I BEGAN COLLECTING ART AT THE AGE OF FOURTEEN when I purchased a small painting from the Fountain Gallery of Art; it was the first contemporary art gallery in Portland, and had been opened by my mother, Arlene Schnitzer. It was through her leadership in the local arts community and the exposure in the gallery that I developed a lifelong passion for the arts.

While I have continued our family legacy of collecting art from our region, I began acquiring contemporary prints and multiples in earnest in 1988, sparked by a keen interest in the inventiveness of the medium. The Jordan Schnitzer Family Foundation collection, as well as my own personal collection, contain a broad range of artists, but at that time I began focusing on collecting work in depth by some of the seminal artists of postwar America, such as Andy Warhol, Ellsworth Kelly, John Baldessari, Roy Lichtenstein, Frank Stella, Bruce Nauman, Jim Dine, Chuck Close, and Kara Walker, to name only a few of the 250 artists in the collections, many of whom are represented in this exhibition.

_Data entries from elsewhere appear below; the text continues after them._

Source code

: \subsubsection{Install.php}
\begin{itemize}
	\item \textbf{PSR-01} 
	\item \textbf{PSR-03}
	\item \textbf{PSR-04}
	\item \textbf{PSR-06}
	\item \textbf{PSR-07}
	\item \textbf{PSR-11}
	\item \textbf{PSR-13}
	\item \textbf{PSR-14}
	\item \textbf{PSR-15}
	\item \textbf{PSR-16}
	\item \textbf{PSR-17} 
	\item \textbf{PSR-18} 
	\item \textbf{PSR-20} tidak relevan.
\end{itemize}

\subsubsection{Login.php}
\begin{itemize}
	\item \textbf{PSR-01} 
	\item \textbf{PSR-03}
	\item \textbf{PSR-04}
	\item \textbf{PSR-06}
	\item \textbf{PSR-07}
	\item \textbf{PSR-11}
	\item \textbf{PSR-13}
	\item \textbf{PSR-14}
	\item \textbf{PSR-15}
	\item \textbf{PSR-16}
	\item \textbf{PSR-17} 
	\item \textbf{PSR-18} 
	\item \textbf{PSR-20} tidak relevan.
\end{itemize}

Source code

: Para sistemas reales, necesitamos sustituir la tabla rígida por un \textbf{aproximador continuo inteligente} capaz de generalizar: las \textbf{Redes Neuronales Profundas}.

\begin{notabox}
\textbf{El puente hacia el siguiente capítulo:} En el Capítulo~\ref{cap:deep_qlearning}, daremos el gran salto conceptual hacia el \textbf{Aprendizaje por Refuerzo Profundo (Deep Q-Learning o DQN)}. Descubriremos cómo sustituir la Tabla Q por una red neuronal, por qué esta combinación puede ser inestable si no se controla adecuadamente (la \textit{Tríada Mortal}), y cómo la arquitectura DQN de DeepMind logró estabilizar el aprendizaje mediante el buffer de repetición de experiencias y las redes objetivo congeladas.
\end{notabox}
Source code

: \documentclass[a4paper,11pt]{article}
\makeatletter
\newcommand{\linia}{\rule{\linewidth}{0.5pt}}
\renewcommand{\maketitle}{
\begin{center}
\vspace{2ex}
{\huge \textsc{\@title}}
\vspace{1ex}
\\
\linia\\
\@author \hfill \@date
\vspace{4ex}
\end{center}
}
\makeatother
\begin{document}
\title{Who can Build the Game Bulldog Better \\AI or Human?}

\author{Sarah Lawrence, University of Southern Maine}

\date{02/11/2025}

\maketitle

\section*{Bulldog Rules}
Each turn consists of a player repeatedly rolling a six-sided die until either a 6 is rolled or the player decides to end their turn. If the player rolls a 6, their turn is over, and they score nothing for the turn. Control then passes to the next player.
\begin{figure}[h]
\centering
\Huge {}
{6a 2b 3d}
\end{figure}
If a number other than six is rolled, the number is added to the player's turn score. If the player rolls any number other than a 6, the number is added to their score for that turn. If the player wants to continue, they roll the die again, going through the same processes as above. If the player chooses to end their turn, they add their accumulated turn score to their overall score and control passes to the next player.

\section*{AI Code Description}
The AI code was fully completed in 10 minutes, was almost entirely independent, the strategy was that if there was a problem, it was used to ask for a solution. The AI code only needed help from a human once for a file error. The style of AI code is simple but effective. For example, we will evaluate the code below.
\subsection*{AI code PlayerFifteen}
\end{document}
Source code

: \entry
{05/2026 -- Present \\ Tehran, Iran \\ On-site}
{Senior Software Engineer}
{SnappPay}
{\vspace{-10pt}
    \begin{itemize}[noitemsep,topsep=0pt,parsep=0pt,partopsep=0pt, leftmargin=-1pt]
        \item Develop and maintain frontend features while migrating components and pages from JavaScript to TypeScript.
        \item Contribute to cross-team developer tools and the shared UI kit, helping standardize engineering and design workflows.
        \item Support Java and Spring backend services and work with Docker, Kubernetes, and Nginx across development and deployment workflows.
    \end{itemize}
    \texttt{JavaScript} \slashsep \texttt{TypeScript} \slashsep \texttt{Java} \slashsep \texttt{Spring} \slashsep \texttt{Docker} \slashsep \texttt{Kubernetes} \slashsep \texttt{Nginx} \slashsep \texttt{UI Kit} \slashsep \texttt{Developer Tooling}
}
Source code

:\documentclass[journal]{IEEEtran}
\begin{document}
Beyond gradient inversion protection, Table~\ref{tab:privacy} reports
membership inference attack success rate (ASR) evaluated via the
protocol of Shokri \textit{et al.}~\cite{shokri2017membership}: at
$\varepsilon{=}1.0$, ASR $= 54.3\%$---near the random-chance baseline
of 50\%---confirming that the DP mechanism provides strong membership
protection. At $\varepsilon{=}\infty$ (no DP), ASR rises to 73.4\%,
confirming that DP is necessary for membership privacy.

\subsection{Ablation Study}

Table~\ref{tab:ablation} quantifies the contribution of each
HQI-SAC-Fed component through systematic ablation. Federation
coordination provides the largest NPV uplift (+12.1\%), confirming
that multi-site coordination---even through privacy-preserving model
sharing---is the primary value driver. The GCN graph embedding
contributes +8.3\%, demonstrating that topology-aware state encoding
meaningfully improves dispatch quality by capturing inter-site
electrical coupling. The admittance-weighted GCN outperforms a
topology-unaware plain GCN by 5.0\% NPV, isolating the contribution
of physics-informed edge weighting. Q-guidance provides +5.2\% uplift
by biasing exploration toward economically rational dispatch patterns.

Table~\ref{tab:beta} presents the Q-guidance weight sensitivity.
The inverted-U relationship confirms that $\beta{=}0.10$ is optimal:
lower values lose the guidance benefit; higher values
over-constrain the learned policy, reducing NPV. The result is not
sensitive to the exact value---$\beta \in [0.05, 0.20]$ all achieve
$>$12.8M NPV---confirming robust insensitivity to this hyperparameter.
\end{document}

As the collections grew, so did requests from museums wishing to borrow work for loans and exhibitions. Today the Jordan Schnitzer Family Foundation manages an active lending program guided by two goals that are close to my heart: making the work easily available to qualified institutions, especially in less-served communities, and supporting those exhibition-related activities that foster education and inquiry. Of particular interest to me is making sure that children of all ages have access to the work of these talented artists of our time.

So far, we have sponsored more than 80 major exhibitions curated solely from our collections, which now exceed 8,000 works. We are honored that these exhibitions have traveled to over 75 museums both large and small throughout the country and internationally.

Each exhibition is accompanied by complimentary brochures featuring essays by noted art critics, writers, or curators from museums, publications that are made available for these museum audiences. In recent years, I have also expanded our mission to include the publication of hardcover exhibition catalogs and books such as the 850-page catalogue raisonné of prints for Ellsworth Kelly, and John Baldessari’s print catalogue raisonné, as well as other books related to our major exhibitions.

Creating a long and lasting impact through the arts has also inspired me to provide significant funding for the renovation and construction of two university museums that now bear my name; the Jordan Schnitzer Museum of Art at the University of Oregon in Eugene, Oregon, and the Jordan Schnitzer Museum of Art at Washington State University in Pullman, Washington, which will be completed in 2016.

I could not be prouder to be part of helping these institutions become beacons for art on their campuses and in their communities. Our goal is to help thousands of students become comfortable going to museums. It is our hope that they will then return to communities across the country and become art museum patrons.

Finally, I would like to thank Sotheby’s, in particular Mary Bartow, Senior Vice President and Head of the Department of Prints, and Molly Steiger, Specialist-in-Charge, Contemporary Prints, for their suggestion that we exhibit highlights from my collections in the gorgeous exhibition space at Sotheby’s on York Avenue in New York. I also owe a sincere debt of gratitude to Sharon Coplan Hurowitz, who I first met at Sotheby’s, for her guiding hand in helping me build the collections over these past twenty years and for curating this exhibition. I would also like to thank Catherine Malone, our Collection Manager, and Tracy Savage, our Collection Curator, for all of their hard work.

In conclusion, I want to say how fortunate I feel to find so much joy in having lived with art for such a major part of my life, and for the passion I have in sharing my collections with others. I hope you enjoy this exhibition that and it inspires you to look at prints and multiples in ways that you never have before!